JAMIE Peacock is almost misty-eyed as he looks backs at his involvement in Leeds-Bradford derbies during a glorious career which has seen him win a record eight Grand Finals.
The first three of those successes came in the red, amber and black of Bradford, the latter five with his hometown club Leeds.
The veteran prop will retire at the end of 2015, a year in which the Bulls will begin life in the Championship, and a back problem means he will be absent tomorrow and has thus played in the fixture for the last time.
Peacock, who turns 37 in December, told the T&A: "Certainly when I played my last game for Bradford in the 2005 Grand Final, I never thought that nine years later they would be relegated.
“When Leeds and Bradford were challenging at the top they were the games you wanted to play in.
“They had that extra edge about them because they were derbies and were almost four-pointers every time.
“There were some great personal rivalries as well, Stuart Fielden and Barrie McDermott being the one that stands out, which only added to the occasion.
“We could play each other five or six times a year because we were in the play-offs and the latter stages of the Challenge Cup.
“When I was playing for Bradford against Leeds I wanted to put one over on the team that didn’t sign me.
“When I’ve played for Leeds, as a Leeds lad I wanted to beat Bradford because they’re our local rivals. The toughest derby for us this year, though, has been against Castleford.”
Two derbies in particular stand out for Peacock – both when he was a Bradford player.
He remembered: “The first was in 2003 when we beat Leeds 18-16 at Headingley.
“That was probably the biggest impact I had on winning a derby game and I won Man of Steel that year.
“Then obviously my final game for Bradford, beating Leeds in the 2005 Grand Final, was a great way to end my career there.”
Despite his advancing years, Peacock has enjoyed another outstanding campaign as the Rhinos prepare to march on Old Trafford once again.
He reasoned: “My performances have probably been seven or eight years in the making and I didn’t really play prop until I signed for Leeds in 2006.
“I’ve developed into the role but I think a lot of it is to do with mindset.
“I’m just not accepting any limitations put on me by other people about what I can and can’t do at my age.
"Therefore I’m going to continue to go out and play and push my limits as hard as I possibly can. That will allow me to play consistently well every week.
“People are too eager to pigeon-hole props and say they can do only 20 or 30 minutes.
“Props pigeon-hole themselves and want to come off after 20 minutes but I don’t think that’s the right mindset to have. Why not have an open mindset and push yourself as hard as you can?
“If you’ve trained hard over a long period of time, you should able to play for longer periods.”
Peacock is currently midway through a Masters degree in sports business and administration at Leeds Met and aims to secure a top job in rugby league when he retires.
He also plans to continue his media work and public speaking which has seen him address a wide range of audiences, from inmates at Armley prison to the England rugby union squad.

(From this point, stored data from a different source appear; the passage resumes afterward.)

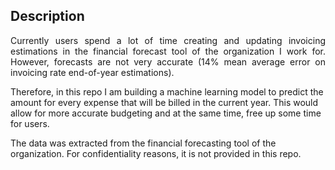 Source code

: ## Description

<p style='text-align: justify;'> Currently users spend a lot of time creating and updating invoicing estimations in the financial forecast tool of the organization I work for. However, forecasts are not very accurate (14% mean average error on invoicing rate end-of-year estimations). 

Therefore, in this repo I am building a machine learning model to predict the amount for every expense that will be billed in the current year. This would allow for more accurate budgeting and at the same time, free up some time for users. 

The data was extracted from the financial forecasting tool of the organization. For confidentiality reasons, it is not provided in this repo. </p>
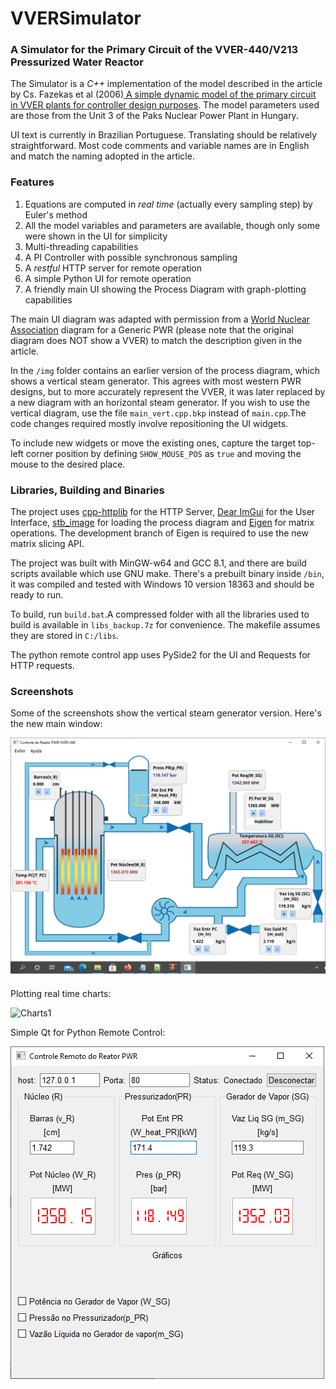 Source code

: # VVERSimulator
### A Simulator for the Primary Circuit of the VVER-440/V213 Pressurized Water Reactor
The Simulator is a *C++* implementation of the model described in the article by Cs. Fazekas et al (2006)[ A simple dynamic model of the primary circuit in VVER plants for controller design purposes](https://doi.org/10.1016/j.nucengdes.2006.12.002). The model parameters used are those from the Unit 3 of the Paks Nuclear Power Plant in Hungary.

UI text is currently in Brazilian Portuguese. Translating should be relatively straightforward. Most code comments and variable names are in English and match the naming adopted in the article.
### Features
1. Equations are computed in *real time* (actually every sampling step) by Euler's method
2. All the model variables and parameters are available, though only some were shown in the UI for simplicity
3. Multi-threading capabilities
4. A PI Controller with possible synchronous sampling
5. A *restful* HTTP server for remote operation
6. A simple Python UI for remote operation
7. A friendly main UI showing the Process Diagram with graph-plotting capabilities

The main UI diagram was adapted with permission from a [World Nuclear Association](https://www.world-nuclear.org/) diagram for a Generic PWR (please note that the original diagram does NOT show a VVER) to match the description given in the article.

In the ` /img ` folder contains an earlier version of the process diagram, which shows a vertical steam generator. This agrees with most western PWR designs, but to more accurately represent the VVER, it was later replaced by a new diagram with an horizontal steam generator. If you wish to use the vertical diagram, use the file `main_vert.cpp.bkp` instead of `main.cpp`.The code changes required mostly involve repositioning the UI widgets.

To include new widgets or move the existing ones, capture the target top-left corner position by defining `SHOW_MOUSE_POS` as `true` and moving the mouse to the desired place.

### Libraries, Building and Binaries
The project uses [cpp-httplib](https://github.com/yhirose/cpp-httplib) for the HTTP Server, [Dear ImGui](https://github.com/ocornut/imgui) for the User Interface, [stb_image](https://github.com/nothings/stb/blob/master/stb_image.h) for loading the process diagram and [Eigen](http://eigen.tuxfamily.org/index.php?title=Main_Page) for matrix operations. The development branch of Eigen is required to use the new matrix slicing API.

The project was built with MinGW-w64 and GCC 8.1, and there are build scripts available which use GNU make.
There's a prebuilt binary inside ` /bin `, it was compiled and tested with Windows 10 version 18363 and should be ready to run.

To build, run `build.bat`.A compressed folder with all the libraries used to build is available in `libs_backup.7z` for convenience. The makefile assumes they are stored in `C:/libs`.

The python remote control app uses PySide2 for the UI and Requests for HTTP requests.

### Screenshots 

Some of the screenshots show the vertical steam generator version. Here's the new main window:

![main_screen](/screenshots/inicial_vver.png "Main Window")

Plotting real time charts:

![Charts1](/screenshots/gráfico_ultimas_3000_amostras.png "W_SG Charts")

Simple Qt for Python Remote Control:

![Remote1](/VVER_Remote/screenshots/conectado.png "Simple Remote Connected")
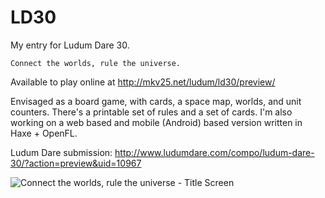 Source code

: LD30
====

My entry for Ludum Dare 30.

    Connect the worlds, rule the universe.

Available to play online at http://mkv25.net/ludum/ld30/preview/

Envisaged as a board game, with cards, a space map, worlds, and unit counters. There's a printable set of rules and a set of cards. I'm also working on a web based and mobile (Android) based version written in Haxe + OpenFL.

Ludum Dare submission: http://www.ludumdare.com/compo/ludum-dare-30/?action=preview&uid=10967

![Connect the worlds, rule the universe - Title Screen](http://mkv25.net/ludum/ld30/preview/screenshots/screenshot_01_title_screen.png)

Peacock added: “Getting a good mark in my Masters is key because that gives me a great academic base alongside my practical knowledge of rugby league.
“I want to be involved in senior management within the game because I’ve got the experience to do it and the academic knowledge too.
“On a practical level, I’ve been working with Jon Roberts in the performance department at England RL, helping with the strategy for the next four years ahead of the 2017 World Cup.
“Jon and I worked quite closely from September last year to January, so I have quite a lot of practical, hands-on experience.
“They were particularly happy with what I produced for them, so that’s something I’d like to get into and I also enjoy the work on television as well. A combination of those two roles would suit me best.”
Peacock’s stories are inspiring and one favourite is the time he refused to get off the bus for a trial at Bradford when he was 18 because his bottle went.
The following week he did alight the bus at Odsal, the 508 from Bramley to Halifax, and had his trial.
He has never looked back since.
“I enjoy doing the public speaking and think I’ve got some good tales to tell,” he said.
“I usually get really good feedback and my stories resonate with people.”
Peacock has no desire to become a coach but said of his old team-mate Jimmy Lowes: “He’s the right man to turn the club around.
“Jimmy understands what it means to play for Bradford and the history of the club.
“He understands how passionate the Bulls fans are and he’s also a really good coach.
“He’ll get the best out of his players, and you’ve seen that already with the win against Wigan, but I think the fans are going to play a big role too.
“They will have the biggest fanbase in the division and the likes of Robbie Hunter-Paul and Marc Green are going to be integral if they are going to have any success in that division.
“It’s not going to be easy but realistically the key is to make sure you finish in the top four and then you’re playing your best rugby and have got everyone fit for the play-offs.
“You’re then going into that play-off series on the back of four or five consecutive wins, which gives you a chance of beating the Super League teams who drop down."